═══ Data under study
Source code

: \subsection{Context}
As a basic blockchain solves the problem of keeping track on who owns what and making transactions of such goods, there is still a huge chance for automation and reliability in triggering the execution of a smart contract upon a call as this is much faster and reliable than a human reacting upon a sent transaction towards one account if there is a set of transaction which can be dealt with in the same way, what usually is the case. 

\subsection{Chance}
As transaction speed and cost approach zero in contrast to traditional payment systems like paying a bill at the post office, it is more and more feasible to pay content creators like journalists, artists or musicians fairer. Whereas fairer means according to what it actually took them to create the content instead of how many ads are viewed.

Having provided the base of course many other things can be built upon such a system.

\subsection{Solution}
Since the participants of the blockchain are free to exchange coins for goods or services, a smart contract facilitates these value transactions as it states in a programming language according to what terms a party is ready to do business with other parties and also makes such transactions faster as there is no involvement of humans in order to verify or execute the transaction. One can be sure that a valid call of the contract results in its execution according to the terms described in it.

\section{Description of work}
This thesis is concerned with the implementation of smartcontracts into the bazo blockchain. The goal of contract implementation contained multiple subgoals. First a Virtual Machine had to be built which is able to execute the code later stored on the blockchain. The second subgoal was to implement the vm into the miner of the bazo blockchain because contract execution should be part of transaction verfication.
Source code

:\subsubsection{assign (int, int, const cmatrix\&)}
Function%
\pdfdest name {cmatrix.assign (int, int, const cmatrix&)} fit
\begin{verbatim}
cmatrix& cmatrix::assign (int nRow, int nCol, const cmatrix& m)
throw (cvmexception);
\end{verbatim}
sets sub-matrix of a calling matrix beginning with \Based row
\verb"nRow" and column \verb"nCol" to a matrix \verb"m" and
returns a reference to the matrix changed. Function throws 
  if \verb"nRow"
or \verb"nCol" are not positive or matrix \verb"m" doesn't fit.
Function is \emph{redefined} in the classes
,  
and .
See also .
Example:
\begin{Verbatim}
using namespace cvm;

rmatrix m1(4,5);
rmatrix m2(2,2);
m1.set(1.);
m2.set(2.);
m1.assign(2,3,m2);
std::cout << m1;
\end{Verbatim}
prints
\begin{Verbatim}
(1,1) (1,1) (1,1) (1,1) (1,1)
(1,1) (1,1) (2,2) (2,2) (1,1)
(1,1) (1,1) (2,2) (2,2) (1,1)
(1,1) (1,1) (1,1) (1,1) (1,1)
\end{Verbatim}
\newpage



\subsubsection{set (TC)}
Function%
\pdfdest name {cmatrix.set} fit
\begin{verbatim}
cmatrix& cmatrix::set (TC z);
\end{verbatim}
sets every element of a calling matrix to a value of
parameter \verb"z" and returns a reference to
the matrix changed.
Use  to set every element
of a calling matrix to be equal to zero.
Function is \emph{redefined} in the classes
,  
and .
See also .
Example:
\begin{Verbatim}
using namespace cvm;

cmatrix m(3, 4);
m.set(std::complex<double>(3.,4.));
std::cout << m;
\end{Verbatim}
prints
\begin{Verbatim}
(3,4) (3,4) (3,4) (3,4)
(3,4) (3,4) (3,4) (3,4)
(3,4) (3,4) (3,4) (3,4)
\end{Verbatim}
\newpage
══════
What this task involves: Nothing is to be left out: set down all the records again exactly.

Task answer:
Source code

: \subsection{Context}
As a basic blockchain solves the problem of keeping track on who owns what and making transactions of such goods, there is still a huge chance for automation and reliability in triggering the execution of a smart contract upon a call as this is much faster and reliable than a human reacting upon a sent transaction towards one account if there is a set of transaction which can be dealt with in the same way, what usually is the case. 

\subsection{Chance}
As transaction speed and cost approach zero in contrast to traditional payment systems like paying a bill at the post office, it is more and more feasible to pay content creators like journalists, artists or musicians fairer. Whereas fairer means according to what it actually took them to create the content instead of how many ads are viewed.

Having provided the base of course many other things can be built upon such a system.

\subsection{Solution}
Since the participants of the blockchain are free to exchange coins for goods or services, a smart contract facilitates these value transactions as it states in a programming language according to what terms a party is ready to do business with other parties and also makes such transactions faster as there is no involvement of humans in order to verify or execute the transaction. One can be sure that a valid call of the contract results in its execution according to the terms described in it.

\section{Description of work}
This thesis is concerned with the implementation of smartcontracts into the bazo blockchain. The goal of contract implementation contained multiple subgoals. First a Virtual Machine had to be built which is able to execute the code later stored on the blockchain. The second subgoal was to implement the vm into the miner of the bazo blockchain because contract execution should be part of transaction verfication.
Source code

:\subsubsection{assign (int, int, const cmatrix\&)}
Function%
\pdfdest name {cmatrix.assign (int, int, const cmatrix&)} fit
\begin{verbatim}
cmatrix& cmatrix::assign (int nRow, int nCol, const cmatrix& m)
throw (cvmexception);
\end{verbatim}
sets sub-matrix of a calling matrix beginning with \Based row
\verb"nRow" and column \verb"nCol" to a matrix \verb"m" and
returns a reference to the matrix changed. Function throws 
  if \verb"nRow"
or \verb"nCol" are not positive or matrix \verb"m" doesn't fit.
Function is \emph{redefined} in the classes
,  
and .
See also .
Example:
\begin{Verbatim}
using namespace cvm;

rmatrix m1(4,5);
rmatrix m2(2,2);
m1.set(1.);
m2.set(2.);
m1.assign(2,3,m2);
std::cout << m1;
\end{Verbatim}
prints
\begin{Verbatim}
(1,1) (1,1) (1,1) (1,1) (1,1)
(1,1) (1,1) (2,2) (2,2) (1,1)
(1,1) (1,1) (2,2) (2,2) (1,1)
(1,1) (1,1) (1,1) (1,1) (1,1)
\end{Verbatim}
\newpage



\subsubsection{set (TC)}
Function%
\pdfdest name {cmatrix.set} fit
\begin{verbatim}
cmatrix& cmatrix::set (TC z);
\end{verbatim}
sets every element of a calling matrix to a value of
parameter \verb"z" and returns a reference to
the matrix changed.
Use  to set every element
of a calling matrix to be equal to zero.
Function is \emph{redefined} in the classes
,  
and .
See also .
Example:
\begin{Verbatim}
using namespace cvm;

cmatrix m(3, 4);
m.set(std::complex<double>(3.,4.));
std::cout << m;
\end{Verbatim}
prints
\begin{Verbatim}
(3,4) (3,4) (3,4) (3,4)
(3,4) (3,4) (3,4) (3,4)
(3,4) (3,4) (3,4) (3,4)
\end{Verbatim}
\newpage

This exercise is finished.